» **Your task**:
Go through the material below and count the lines containing the word "will". Give that number by itself.

» **Records for this task**:
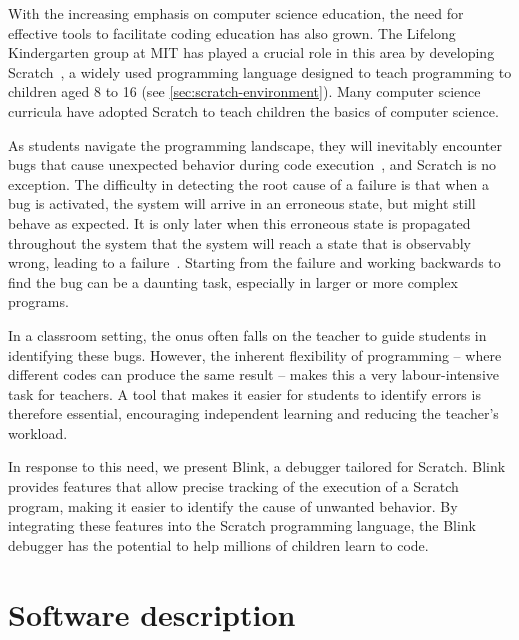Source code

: \documentclass[../main]{subfiles}
\begin{document}
With the increasing emphasis on computer science education, the need for effective tools to facilitate coding education has also grown.
The Lifelong Kindergarten group at MIT has played a crucial role in this area by developing Scratch~\autocite{resnickScratchProgrammingAll2009}, a widely used programming language designed to teach programming to children aged 8 to 16 (see \cref{sec:scratch-environment}).
Many computer science curricula have adopted Scratch to teach children the basics of computer science.

As students navigate the programming landscape, they will inevitably encounter bugs that cause unexpected behavior during code execution~\autocite{zellerWhyProgramsFail2009a}, and Scratch is no exception.
The difficulty in detecting the root cause of a failure is that when a bug is activated, the system will arrive in an erroneous state, but might still behave as expected.
It is only later when this erroneous state is propagated throughout the system that the system will reach a state that is observably wrong, leading to a failure~\autocite{ammannIntroductionSoftwareTesting2016}.
Starting from the failure and working backwards to find the bug can be a daunting task, especially in larger or more complex programs.

In a classroom setting, the onus often falls on the teacher to guide students in identifying these bugs.
However, the inherent flexibility of programming -- where different codes can produce the same result -- makes this a very labour-intensive task for teachers.
A tool that makes it easier for students to identify errors is therefore essential, encouraging independent learning and reducing the teacher's workload.

In response to this need, we present Blink, a debugger tailored for Scratch.
Blink provides features that allow precise tracking of the execution of a Scratch program, making it easier to identify the cause of unwanted behavior.
By integrating these features into the Scratch programming language, the Blink debugger has the potential to help millions of children learn to code.

\section{Software description}\label{sec:blink-software-description}
\end{document}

» **Solution to this problem**:
3